# Neural Network for Regression with Abalone Dataset

In [20]:
## Imports 
import pandas as pd
import torch
import torch.nn as nn
import torch.optim as optim
import torch.nn.functional as F
from torch.utils.data import DataLoader, TensorDataset

device = torch.device('cuda' if torch.cuda.is_available() else 'cpu')
print(device)

## Load Data
train = pd.read_csv('data/reduced_new_train.csv', index_col='id')
# test = pd.read_csv('data/test.csv', index_col='id')

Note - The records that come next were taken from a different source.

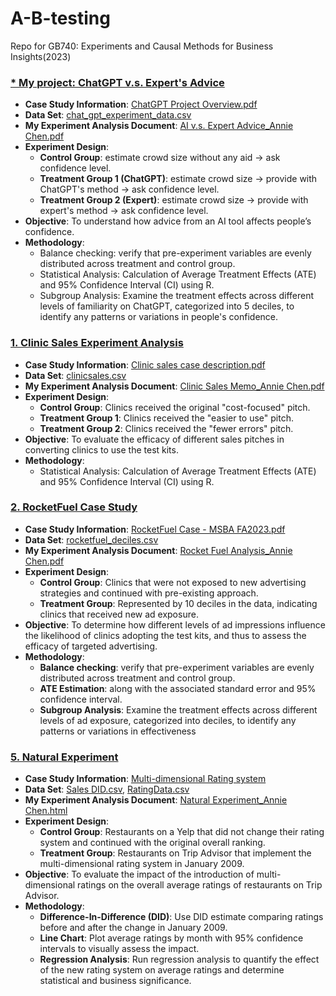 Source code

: # A-B-testing
Repo for GB740: Experiments and Causal Methods for Business Insights(2023)

### [* My project: ChatGPT v.s. Expert's Advice](https://github.com/anniechen0506/A-B-testing/tree/main/Project%3A%20ChatGPT%20vs.%20Expert%20Advice)
- **Case Study Information**: [ChatGPT Project Overview.pdf](https://github.com/anniechen0506/A-B-testing/blob/main/Project%3A%20ChatGPT%20vs.%20Expert%20Advice/README.md)
- **Data Set**: [chat_gpt_experiment_data.csv](https://github.com/anniechen0506/A-B-testing/blob/main/Project%3A%20ChatGPT%20vs.%20Expert%20Advice/chat_gpt_experiment_data.csv)
- **My Experiment Analysis Document**: [AI v.s. Expert Advice_Annie Chen.pdf](https://github.com/anniechen0506/A-B-testing/blob/main/Project%3A%20ChatGPT%20vs.%20Expert%20Advice/AI%20vs%20Expert%20Advice_Annie%20Chen.pdf)
- **Experiment Design**:
   * **Control Group**: estimate crowd size without any aid -> ask confidence level.
   * **Treatment Group 1 (ChatGPT)**: estimate crowd size -> provide with ChatGPT's method -> ask confidence level.
   * **Treatment Group 2 (Expert)**: estimate crowd size -> provide with expert's method -> ask confidence level.
- **Objective**: To understand how advice from an AI tool affects people’s confidence.
- **Methodology**:
   * Balance checking: verify that pre-experiment variables are evenly distributed across treatment and control group.
   * Statistical Analysis: Calculation of Average Treatment Effects (ATE) and 95% Confidence Interval (CI) using R.
   * Subgroup Analysis: Examine the treatment effects across different levels of familiarity on ChatGPT, categorized into 5 deciles, to identify any patterns or variations in people's confidence.



### [1. Clinic Sales Experiment Analysis](https://github.com/anniechen0506/A-B-testing/tree/main/Clinic%20Sales%20Analysis)
- **Case Study Information**: [Clinic sales case description.pdf](https://github.com/anniechen0506/A-B-testing/blob/main/Clinic%20Sales%20Analysis/Clinic%20sales%20case%20description.pdf)
- **Data Set**: [clinicsales.csv](https://github.com/anniechen0506/A-B-testing/blob/main/Clinic%20Sales%20Analysis/clinicsales.csv)
- **My Experiment Analysis Document**: [Clinic Sales Memo_Annie Chen.pdf](https://github.com/anniechen0506/A-B-testing/blob/main/Clinic%20Sales%20Analysis/Clinic%20Sales%20Memo_Annie%20Chen.pdf)
- **Experiment Design**:
   * **Control Group**: Clinics received the original "cost-focused" pitch.
   * **Treatment Group 1**: Clinics received the "easier to use" pitch.
   * **Treatment Group 2**: Clinics received the "fewer errors" pitch.
- **Objective**: To evaluate the efficacy of different sales pitches in converting clinics to use the test kits.
- **Methodology**:
   * Statistical Analysis: Calculation of Average Treatment Effects (ATE) and 95% Confidence Interval (CI) using R.

### [2. RocketFuel Case Study](https://github.com/anniechen0506/A-B-testing/tree/main/RocketFuel%20Case%20Analysis)
- **Case Study Information**: [RocketFuel Case - MSBA FA2023.pdf](https://github.com/anniechen0506/A-B-testing/blob/main/RocketFuel%20Case%20Analysis/RocketFuel%20Case%20-%20MSBA%20FA2023.pdf)
- **Data Set**: [rocketfuel_deciles.csv](https://github.com/anniechen0506/A-B-testing/blob/main/RocketFuel%20Case%20Analysis/rocketfuel_deciles.csv)
- **My Experiment Analysis Document**: [Rocket Fuel Analysis_Annie Chen.pdf](https://github.com/anniechen0506/A-B-testing/blob/main/RocketFuel%20Case%20Analysis/Rocket%20Fuel%20Analysis_Annie%20Chen.pdf)
- **Experiment Design**:
   * **Control Group**: Clinics that were not exposed to new advertising strategies and continued with pre-existing approach.
   * **Treatment Group**: Represented by 10 deciles in the data, indicating clinics that received new ad exposure.
- **Objective**: To determine how different levels of ad impressions influence the likelihood of clinics adopting the test kits, and thus to assess the efficacy of targeted advertising.
- **Methodology**:
   * **Balance checking**: verify that pre-experiment variables are evenly distributed across treatment and control group.
   * **ATE Estimation**: along with the associated standard error and 95% confidence interval.
   * **Subgroup Analysis**: Examine the treatment effects across different levels of ad exposure, categorized into deciles, to identify any patterns or variations in effectiveness


### [5. Natural Experiment](https://github.com/anniechen0506/A-B-testing/tree/main/Natural%20Experiment)
- **Case Study Information**: [Multi-dimensional Rating system](https://github.com/anniechen0506/A-B-testing/tree/main/Natural%20Experiment#:~:text=homework%205%202023.docx)
- **Data Set**: [Sales DID.csv](https://github.com/anniechen0506/A-B-testing/tree/main/Natural%20Experiment#:~:text=2%20minutes%20ago-,sales_DID.csv,-Add%20files%20via), [RatingData.csv](https://github.com/anniechen0506/A-B-testing/blob/main/Natural%20Experiment/RatingData.csv)
- **My Experiment Analysis Document**: [Natural Experiment_Annie Chen.html](https://github.com/anniechen0506/A-B-testing/blob/main/Natural%20Experiment/HW5_Natural%20Experiments_Annie%20Chen.html)
- **Experiment Design**:
   * **Control Group**: Restaurants on a Yelp that did not change their rating system and continued with the original overall ranking.
   * **Treatment Group**: Restaurants on Trip Advisor that implement the multi-dimensional rating system in January 2009.
- **Objective**: To evaluate the impact of the introduction of multi-dimensional ratings on the overall average ratings of restaurants on Trip Advisor.
- **Methodology**:
   * **Difference-In-Difference (DID)**: Use DID estimate comparing ratings before and after the change in January 2009.
   * **Line Chart**: Plot average ratings by month with 95% confidence intervals to visually assess the impact.
   * **Regression Analysis**: Run regression analysis to quantify the effect of the new rating system on average ratings and determine statistical and business significance.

X = train.drop('Rings', axis=1)
y = train['Rings']

X = pd.get_dummies(X)
# test = pd.get_dummies(test)

cuda


In [21]:

class RegressionNN(nn.Module):
    def __init__(self, input_size):
        super(RegressionNN, self).__init__()
        self.fc1 = nn.Linear(input_size, 128)
        self.bn1 = nn.BatchNorm1d(num_features=128)
        self.dropout1 = nn.Dropout(0.1)
        
        self.fc2 = nn.Linear(128, 512)
        self.bn2 = nn.BatchNorm1d(num_features=512)
        self.dropout2 = nn.Dropout(0.2)
        
        self.fc3 = nn.Linear(512, 512)
        self.bn3 = nn.BatchNorm1d(num_features=512)
        self.dropout3 = nn.Dropout(0.2)
        
        self.fc4 = nn.Linear(512, 128)
        self.bn4 = nn.BatchNorm1d(num_features=128)
        self.dropout4 = nn.Dropout(0.1)
        
        self.output = nn.Linear(128, 1)

    def forward(self, x):
        x = F.relu(self.bn1(self.fc1(x)))
        x = self.dropout1(x)
        
        x = F.relu(self.bn2(self.fc2(x)))
        x = self.dropout2(x)
        
        x = F.relu(self.bn3(self.fc3(x)))
        x = self.dropout3(x)
        
        x = F.relu(self.bn4(self.fc4(x)))
        x = self.dropout4(x)
        
        x = self.output(x)
        return x
    
    
def rmsle(y_true, y_pred):
    # Ensure predictions are non-negative
    y_pred = torch.clamp(y_pred, 0, None)
    log_true = torch.log(y_true + 1)
    log_pred = torch.log(y_pred + 1)
    return torch.sqrt(torch.mean(torch.square(log_pred - log_true)))

In [22]:
from sklearn.model_selection import train_test_split
from sklearn.preprocessing import StandardScaler

# Example dataset loading and preprocessing
X_train, X_val, y_train, y_val = train_test_split(X, y, test_size=0.2, random_state=42)

# It's a good practice to scale your data for neural network models
scaler = StandardScaler()
X_train = scaler.fit_transform(X_train)
X_val = scaler.transform(X_val)

# Convert to PyTorch tensors
X_train_tensor = torch.tensor(X_train, dtype=torch.float32)
y_train_tensor = torch.tensor(y_train.values, dtype=torch.float32).view(-1, 1)
X_val_tensor = torch.tensor(X_val, dtype=torch.float32)
y_val_tensor = torch.tensor(y_val.values, dtype=torch.float32).view(-1, 1)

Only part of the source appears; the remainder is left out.